5. On-demand processing of flood rapid mapping with visualizations of flood events available via the open national hydrological platform, hydroweb.next (CNES-CS Group).

The project focused on two sites for analysis—the Garonne Marmandaise catchment in France and the Ohio catchment in the United States—with the consortium harnessing standardized open-source software and data, as well as state-of-the-art modelling and data assimilation techniques to create the SCO FloodDAM-DT.

The prototype provides an estimation of the financial risk associated with flooding events in agricultural areas in the selected test areas. This information can then be used by governments and institutions, such as insurers, real estate funds, financial institutions, and other entities concerned with the physical risk associated with assets.

“Almost every day, terrible floods prove that the planet’s water cycle is increasingly susceptible to disruption. One of the first SCO-certified projects, FloodDam, has evolved into a digital twin, building on the processing chain originally developed to create an essential tool for flood risk prediction and impact assessment. This real technical and technological achievement is the fruit of a remarkable French-American collaboration, reminding us of the importance of cooperation in adapting to our changing world,” says Frédéric Bretar, head of the SCO program at CNES.

Thanh-Long Huyhn, co-founder and CEO, QuantCube Technology, says, “Through harnessing a combination of earth observation data, continental water data, in-situ remote sensing, and hydrological models, we have demonstrated that it is possible to produce large scale prediction and financial risk impact indicators for flood events on agriculture. The possible use cases for this kind of technology extends across industries and beyond, from trading and asset management to national governments and agencies, and it is our intention to fully explore these applications.”
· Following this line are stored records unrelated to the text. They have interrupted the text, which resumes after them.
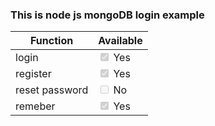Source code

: ### This is node js mongoDB login example
Function | Available
----- | -----
login | <input type="checkbox" disabled checked /> Yes
register | <input type="checkbox" disabled checked /> Yes
reset password | <input type="checkbox" disabled /> No
remeber | <input type="checkbox" disabled checked /> Yes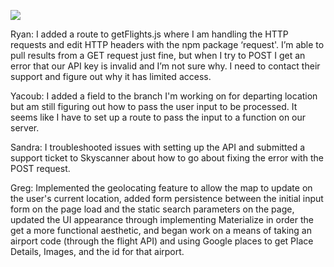 ![](http://imgur.com/AtSTDj1)

Ryan:
I added a route to getFlights.js where I am handling the HTTP requests 
and edit HTTP headers with the npm package ‘request'. I’m able to pull 
results from a GET request just fine, but when I try to POST I get an 
error that our API key is invalid and I’m not sure why. I need to contact 
their support and figure out why it has limited access.

Yacoub:
I added a field to the branch I'm working on for departing location but 
am still figuring out how to pass the user input to be processed. It 
seems like I have to set up a route to pass the input to a function on 
our server.

Sandra: I troubleshooted issues with setting up the API and submitted a
support ticket to Skyscanner about how to go about fixing the error with
the POST request.

Greg:
Implemented the geolocating feature to allow the map to update on the 
user's current location, added form persistence between the initial 
input form on the page load and the static search parameters on the page, 
updated the UI appearance through implementing Materialize in order the 
get a more functional aesthetic, and began work on a means of taking an 
airport code (through the flight API) and using Google places to get Place 
Details, Images, and the id for that airport.
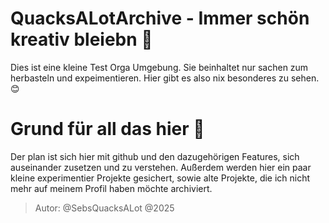 # QuacksALotArchive - Immer schön kreativ bleiebn 🧪
Dies ist eine kleine Test Orga Umgebung. Sie beinhaltet nur sachen zum herbasteln und expeimentieren. Hier gibt es also nix besonderes zu sehen. 😊

# Grund für all das hier 🤔
Der plan ist sich hier mit github und den dazugehörigen Features, sich auseinander zusetzen und zu verstehen. Außerdem werden hier ein paar kleine experimentier Projekte gesichert, sowie alte Projekte, die ich nicht mehr auf meinem Profil haben möchte archiviert.

> Autor: @SebsQuacksALot @2025
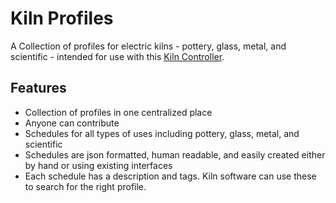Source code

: Kiln Profiles
==========

A Collection of profiles for electric kilns - pottery, glass, metal, and scientific - intended for use with this [Kiln Controller](https://github.com/jbruce12000/kiln-controller).

## Features

  * Collection of profiles in one centralized place
  * Anyone can contribute
  * Schedules for all types of uses including pottery, glass, metal, and scientific
  * Schedules are json formatted, human readable, and easily created either by hand or using existing interfaces
  * Each schedule has a description and tags. Kiln software can use these to search for the right profile.



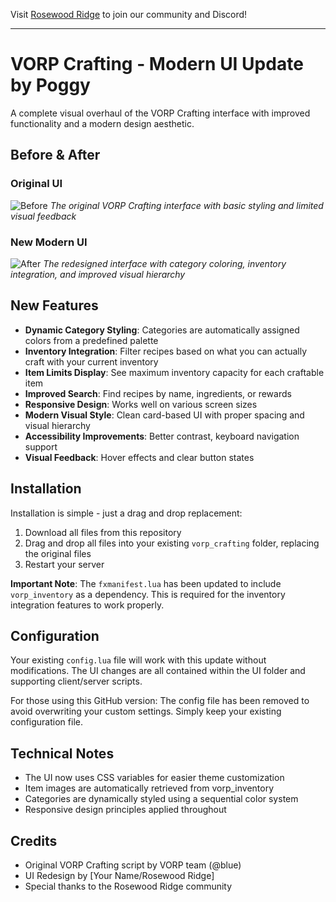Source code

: Visit [Rosewood Ridge](https://rosewoodridge.xyz) to join our community and Discord!

---

# VORP Crafting - Modern UI Update by Poggy

A complete visual overhaul of the VORP Crafting interface with improved functionality and a modern design aesthetic.

## Before & After

### Original UI
![Before](https://user-images.githubusercontent.com/10902965/172357712-0d486141-dcc1-40d3-ad90-1b3e8b0b5fca.png)
*The original VORP Crafting interface with basic styling and limited visual feedback*

### New Modern UI
![After](https://imgur.com/WGhEFMl.png)
*The redesigned interface with category coloring, inventory integration, and improved visual hierarchy*

## New Features

- **Dynamic Category Styling**: Categories are automatically assigned colors from a predefined palette
- **Inventory Integration**: Filter recipes based on what you can actually craft with your current inventory
- **Item Limits Display**: See maximum inventory capacity for each craftable item
- **Improved Search**: Find recipes by name, ingredients, or rewards
- **Responsive Design**: Works well on various screen sizes
- **Modern Visual Style**: Clean card-based UI with proper spacing and visual hierarchy
- **Accessibility Improvements**: Better contrast, keyboard navigation support
- **Visual Feedback**: Hover effects and clear button states

## Installation

Installation is simple - just a drag and drop replacement:

1. Download all files from this repository
2. Drag and drop all files into your existing `vorp_crafting` folder, replacing the original files
3. Restart your server

**Important Note**: The `fxmanifest.lua` has been updated to include `vorp_inventory` as a dependency. This is required for the inventory integration features to work properly.

## Configuration

Your existing `config.lua` file will work with this update without modifications. The UI changes are all contained within the UI folder and supporting client/server scripts.

For those using this GitHub version: The config file has been removed to avoid overwriting your custom settings. Simply keep your existing configuration file.

## Technical Notes

- The UI now uses CSS variables for easier theme customization
- Item images are automatically retrieved from vorp_inventory
- Categories are dynamically styled using a sequential color system
- Responsive design principles applied throughout

## Credits

- Original VORP Crafting script by VORP team (@blue)
- UI Redesign by [Your Name/Rosewood Ridge]
- Special thanks to the Rosewood Ridge community


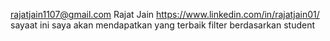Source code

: rajatjain1107@gmail.com Rajat Jain https://www.linkedin.com/in/rajatjain01/
sayaat ini saya akan mendapatkan yang terbaik
filter berdasarkan student
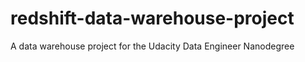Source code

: # redshift-data-warehouse-project
 A data warehouse project for the Udacity Data Engineer Nanodegree
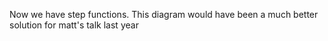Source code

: Now we have step functions. This diagram would have been a much better solution for matt's talk last year
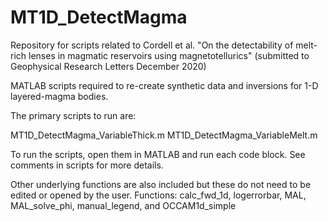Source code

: # MT1D_DetectMagma
Repository for scripts related to Cordell et al. "On the detectability of melt-rich lenses in magmatic reservoirs using magnetotellurics" (submitted to Geophysical Research Letters December 2020)

MATLAB scripts required to re-create synthetic data and inversions for
1-D layered-magma bodies.

The primary scripts to run are:

MT1D_DetectMagma_VariableThick.m
MT1D_DetectMagma_VariableMelt.m

To run the scripts, open them in MATLAB and run each code block. See comments in scripts for more details.

Other underlying functions are also included but these do not need to be edited or opened by the user.
	Functions: calc_fwd_1d, logerrorbar, MAL, MAL_solve_phi, manual_legend, and OCCAM1d_simple
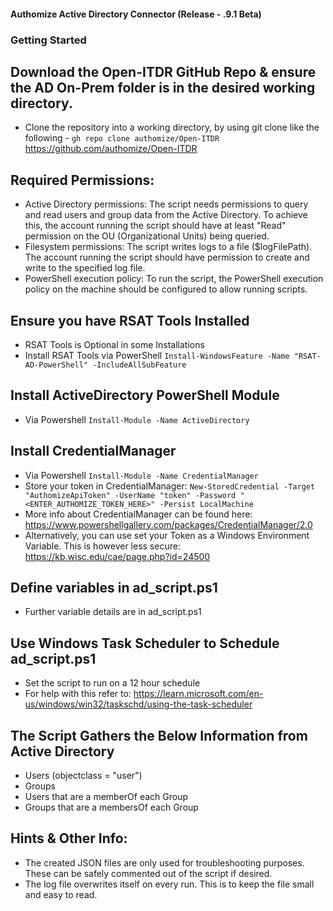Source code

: #### Authomize Active Directory Connector (Release - .9.1 Beta)

### Getting Started

## Download the Open-ITDR GitHub Repo & ensure the AD On-Prem folder is in the desired working directory. 
- Clone the repository into a working directory, by using git clone like the following - 
`gh repo clone authomize/Open-ITDR` https://github.com/authomize/Open-ITDR

## Required Permissions: 
- Active Directory permissions: The script needs permissions to query and read users and group data from the Active Directory. To achieve this, the account running the script should have at least "Read" permission on the OU (Organizational Units) being queried.
- Filesystem permissions: The script writes logs to a file ($logFilePath). The account running the script should have permission to create and write to the specified log file.
- PowerShell execution policy: To run the script, the PowerShell execution policy on the machine should be configured to allow running scripts. 

## Ensure you have RSAT Tools Installed
- RSAT Tools is Optional in some Installations
- Install RSAT Tools via PowerShell `Install-WindowsFeature -Name "RSAT-AD-PowerShell" -IncludeAllSubFeature`

## Install ActiveDirectory PowerShell Module
- Via Powershell `Install-Module -Name ActiveDirectory`

## Install CredentialManager 
- Via Powershell `Install-Module -Name CredentialManager`
- Store your token in CredentialManager:
	`New-StoredCredential -Target "AuthomizeApiToken" -UserName "token" -Password "<ENTER_AUTHOMIZE_TOKEN_HERE>" -Persist LocalMachine`
- More info about CredentialManager can be found here: https://www.powershellgallery.com/packages/CredentialManager/2.0
- Alternatively, you can use set your Token as a Windows Environment Variable. This is however less secure: https://kb.wisc.edu/cae/page.php?id=24500

## Define variables in ad_script.ps1
- Further variable details are in ad_script.ps1

## Use Windows Task Scheduler to Schedule ad_script.ps1
- Set the script to run on a 12 hour schedule
- For help with this refer to: https://learn.microsoft.com/en-us/windows/win32/taskschd/using-the-task-scheduler

## The Script Gathers the Below Information from Active Directory
- Users (objectclass = "user")
- Groups
- Users that are a memberOf each Group
- Groups that are a membersOf each Group

## Hints & Other Info:
- The created JSON files are only used for troubleshooting purposes. These can be safely commented out of the script if desired.
- The log file overwrites itself on every run. This is to keep the file small and easy to read.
Raquel Rodriguez Suquet, CNES, earth observation applications engineer says, “Thanks to the support of the Space for Climate Observatory alliance, the FloodDAM-DT project, jointly with the IDEAS (Integrated Digital Earth Analysis and System) project supported via NASA’s Earth Science Technology Office by the Advanced Information Systems Technology (AIST) program, have proven what can be achieved through international collaboration and data sharing. The result is an Earth System Digital Twin (ESDT) that enables researchers, decision-makers and policymakers to visualize, analyse, and evaluate the impact of extreme environmental events on target regions.”